The serum response problem
Vitamin D is fat-soluble and stored in adipose and hepatic tissue, released slowly. Very large single doses create a pharmacokinetic spike followed by a trough — not a stable plateau. Tripkovic et al. (2017) compared weekly bolus vs daily supplementation and found daily dosing produced a significantly higher and more stable serum 25(OH)D plateau than equivalent total-dose weekly bolus supplementation.2
Stylised illustration of serum 25(OH)D kinetics. Daily dosing achieves a higher stable plateau; weekly bolus creates peaks and troughs, often falling below the therapeutic range mid-cycle. Not drawn from specific study coordinates.
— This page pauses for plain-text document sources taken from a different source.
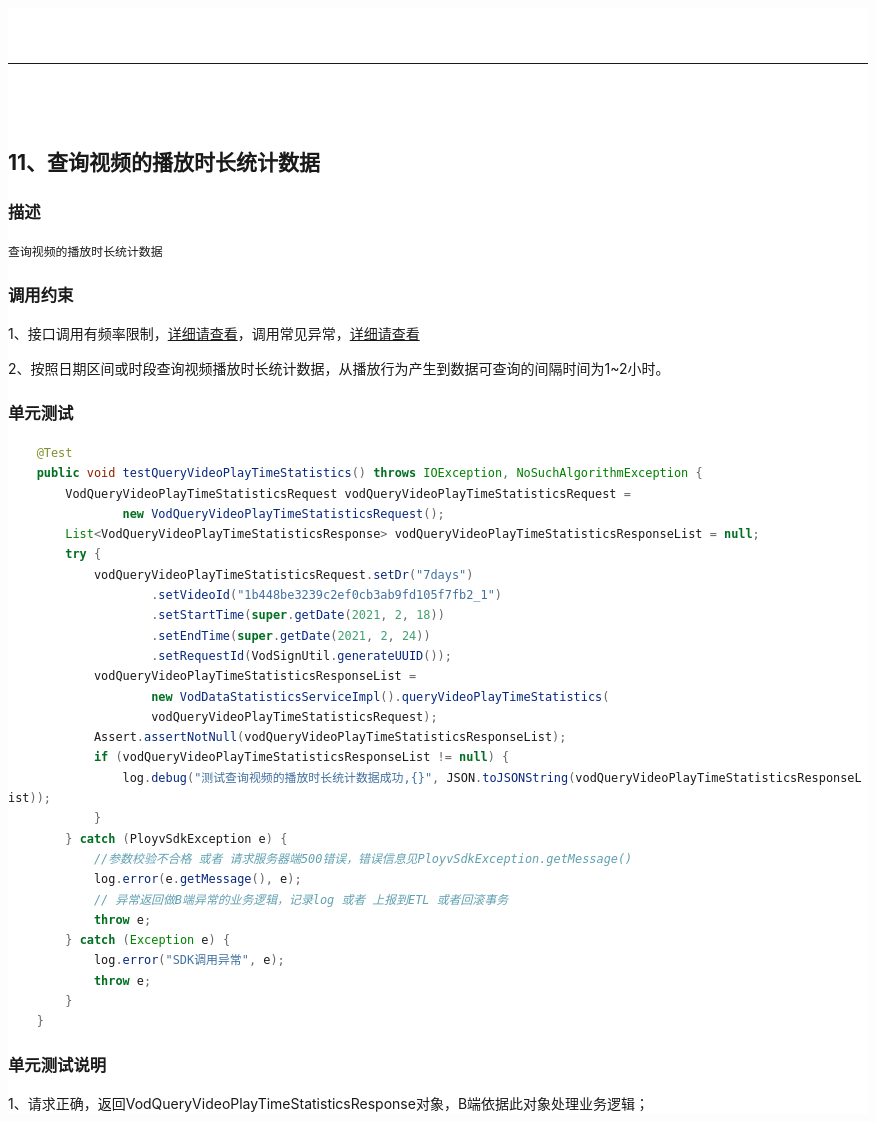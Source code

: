 <br /><br />

------------------

<br /><br />

## 11、查询视频的播放时长统计数据
### 描述
```
查询视频的播放时长统计数据
```
### 调用约束
1、接口调用有频率限制，[详细请查看](/limit.md)，调用常见异常，[详细请查看](/exceptionDoc)


2、按照日期区间或时段查询视频播放时长统计数据，从播放行为产生到数据可查询的间隔时间为1~2小时。
### 单元测试
```java
	@Test
	public void testQueryVideoPlayTimeStatistics() throws IOException, NoSuchAlgorithmException {
        VodQueryVideoPlayTimeStatisticsRequest vodQueryVideoPlayTimeStatisticsRequest =
                new VodQueryVideoPlayTimeStatisticsRequest();
        List<VodQueryVideoPlayTimeStatisticsResponse> vodQueryVideoPlayTimeStatisticsResponseList = null;
        try {
            vodQueryVideoPlayTimeStatisticsRequest.setDr("7days")
                    .setVideoId("1b448be3239c2ef0cb3ab9fd105f7fb2_1")
                    .setStartTime(super.getDate(2021, 2, 18))
                    .setEndTime(super.getDate(2021, 2, 24))
                    .setRequestId(VodSignUtil.generateUUID());
            vodQueryVideoPlayTimeStatisticsResponseList =
                    new VodDataStatisticsServiceImpl().queryVideoPlayTimeStatistics(
                    vodQueryVideoPlayTimeStatisticsRequest);
            Assert.assertNotNull(vodQueryVideoPlayTimeStatisticsResponseList);
            if (vodQueryVideoPlayTimeStatisticsResponseList != null) {
                log.debug("测试查询视频的播放时长统计数据成功,{}", JSON.toJSONString(vodQueryVideoPlayTimeStatisticsResponseList));
            }
        } catch (PloyvSdkException e) {
            //参数校验不合格 或者 请求服务器端500错误，错误信息见PloyvSdkException.getMessage()
            log.error(e.getMessage(), e);
            // 异常返回做B端异常的业务逻辑，记录log 或者 上报到ETL 或者回滚事务
            throw e;
        } catch (Exception e) {
            log.error("SDK调用异常", e);
            throw e;
        }
    }
```
### 单元测试说明
1、请求正确，返回VodQueryVideoPlayTimeStatisticsResponse对象，B端依据此对象处理业务逻辑；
What the 2025 ICMR revision actually changed
Target range revised upward. The 2020 ICMR position recommended maintaining 25(OH)D above 20 ng/mL. The 2025 revision raises the target to 30–60 ng/mL — aligning India with the Endocrine Society's global recommendation, and acknowledging that "sufficient" at 20 ng/mL underserves a population with widespread secondary hyperparathyroidism.
Daily low-dose supplementation now explicitly mentioned for maintenance. The 2025 document distinguishes between repletion (where the 60,000 IU sachet protocol remains acceptable) and maintenance (where 1,000–2,000 IU/day is preferred for otherwise-healthy adults). This distinction was absent in previous ICMR guidance.
Testing before supplementation recommended. The revision states individuals should ideally confirm deficiency by 25(OH)D serum test before beginning supplementation — a change from previous guidance that implicitly endorsed presumptive supplementation.
When the sachet is still the right tool
The sachet has legitimate clinical indications. We are arguing against its misuse as a maintenance supplement, not against its existence. The protocol — 60,000 IU weekly for 8 weeks — is appropriate for confirmed severe deficiency (<12 ng/mL), particularly in patients with malabsorption issues, poor daily compliance, or physician management with a follow-up retest.
The sachet is not appropriate as a standalone long-term maintenance strategy. Continuing weekly 60,000 IU past the 8-week course without retesting can push 25(OH)D above 100 ng/mL — a level where calcium metabolism begins to be affected. This is documented in Indian patients who continue past the loading course unsupervised.
The daily alternative
1,000–2,000 IU/day of cholecalciferol (D3) in an oil-based softgel produces a stable plateau of approximately 28–40 ng/mL in most deficient Indian adults over 10–12 weeks, depending on baseline and body weight.4
| Product | Dose | Form | Price/month | Verdict |
|---|---|---|---|---|
| Sundrop D3 1000 IU | 1,000 IU/day | Oil softgel | ₹180 | Recommended |
| Tata 1mg D3 2000 IU | 2,000 IU/day | Oil softgel | ₹290 | Recommended |
| Purayati D3+K2 | 2,000 IU + 45 mcg K2 | Oil softgel | ₹420 | Recommended |
| HealthKart D3 500 IU | 500 IU/day | Dry tablet | ₹160 | Underdosed |
| Pharma 60,000 IU sachet | 8,571 IU equiv./day | Sachet | ₹240–480 | Repletion only |
Reader action
A 25(OH)D serum test costs ₹350–₹600 at most path labs in India. Get a baseline before starting any protocol. The result tells you exactly which row of the table above applies.